Year: 2023
Runtime: 80 minutes
Director: Dan Covert
Writers: Amy Dempsey, Dan Covert, Erik Auli, Tara Rose Stromberg
By Joan Amenn
Nominated for a Grand Jury Award at this year’s SXSW, “Geoff McFetridge: Drawing a Life” is an intriguing look at an artist who has managed to create ubiquitous images and yet, remain relatively unknown. Geoff McFetridge’s work can be seen everywhere from movie titles to Apple watches but he has quietly chosen to remain in his studio focused on his work and family. As this film indicates, he is an anomaly among artists in that he has no vices or dark period in his life to lend overt drama to his story. While refreshing, this can also make the narrative of “Drawing a Life” seem as flat as the graphic colors in McFetridge’s work.
The artist himself appears to be somewhat emotionally removed from the world, as he is often seen running or working alone. Even when he is interviewed on camera, he lets his wife speak for him or provide insight into his life. This air of mystery is countered with friends such as Spike Jonze and Sofia Coppola, both of whom he has collaborated with, who insist on reinforcing his “normalcy” as an artist. While it must be nice to have famous friends, we don’t get much into how he supported himself and his family when he wasn’t working in the film industry. His wife stresses that she always encouraged him to put his art first, but we see that he did have short gigs as an art editor and a commercial director. How did his decision to step away from those to pursue his art impact his family, financially and emotionally? We don’t find out and it seems like there is a deliberate wall set up so that viewers only see the positive in his life.

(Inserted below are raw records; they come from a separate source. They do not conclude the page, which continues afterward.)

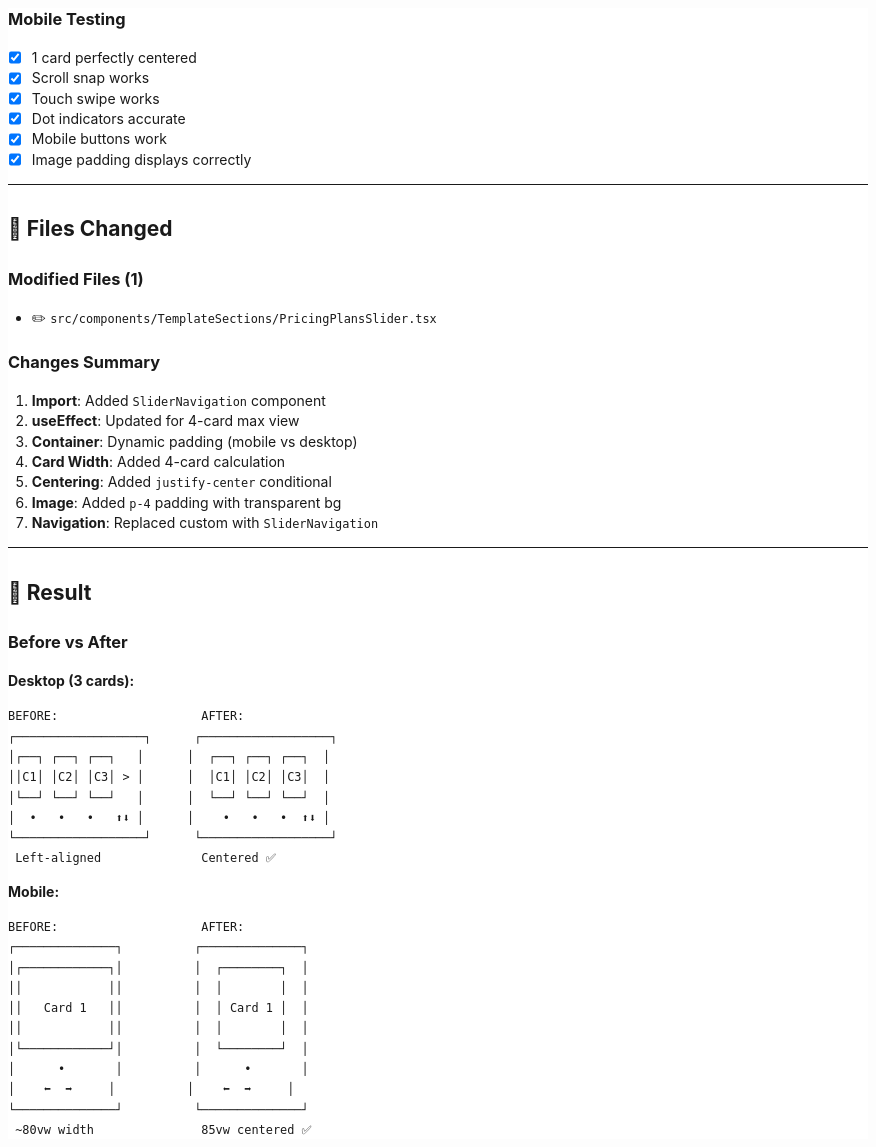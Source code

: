 ### Mobile Testing
- [x] 1 card perfectly centered
- [x] Scroll snap works
- [x] Touch swipe works
- [x] Dot indicators accurate
- [x] Mobile buttons work
- [x] Image padding displays correctly

---

## 📝 Files Changed

### Modified Files (1)
- ✏️ `src/components/TemplateSections/PricingPlansSlider.tsx`

### Changes Summary
1. **Import**: Added `SliderNavigation` component
2. **useEffect**: Updated for 4-card max view
3. **Container**: Dynamic padding (mobile vs desktop)
4. **Card Width**: Added 4-card calculation
5. **Centering**: Added `justify-center` conditional
6. **Image**: Added `p-4` padding with transparent bg
7. **Navigation**: Replaced custom with `SliderNavigation`

---

## 🎯 Result

### Before vs After

**Desktop (3 cards):**
```
BEFORE:                    AFTER:
┌──────────────────┐      ┌──────────────────┐
│┌──┐ ┌──┐ ┌──┐   │      │  ┌──┐ ┌──┐ ┌──┐  │
││C1│ │C2│ │C3│ > │      │  │C1│ │C2│ │C3│  │
│└──┘ └──┘ └──┘   │      │  └──┘ └──┘ └──┘  │
│  •   •   •   ⬆⬇ │      │    •   •   •  ⬆⬇ │
└──────────────────┘      └──────────────────┘
 Left-aligned              Centered ✅
```

**Mobile:**
```
BEFORE:                    AFTER:
┌──────────────┐          ┌──────────────┐
│┌────────────┐│          │  ┌────────┐  │
││            ││          │  │        │  │
││   Card 1   ││          │  │ Card 1 │  │
││            ││          │  │        │  │
│└────────────┘│          │  └────────┘  │
│      •       │          │      •       │
│    ⬅  ➡     │          │    ⬅  ➡     │
└──────────────┘          └──────────────┘
 ~80vw width               85vw centered ✅
```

Indeed, toward the end of the film it is a bit of a shock to see McFetridge in tears recalling the loss of one of his children’s beloved teachers to Covid-19. He gives the sense of being so tightly in control of himself, his emotions and his work, that this breakdown hits like a runaway freight train. That same control hinders this documentary from giving us any real insight into his work; why he chooses the images and colors that have become his signature and where his influences come from. It is just a surface overview, as slick as the high gloss finish on the skateboards he used to design. “Drawing from Life” leaves us wanting more and hopefully, someday McFetridge will feel comfortable enough to continue the line he started drawing with this film.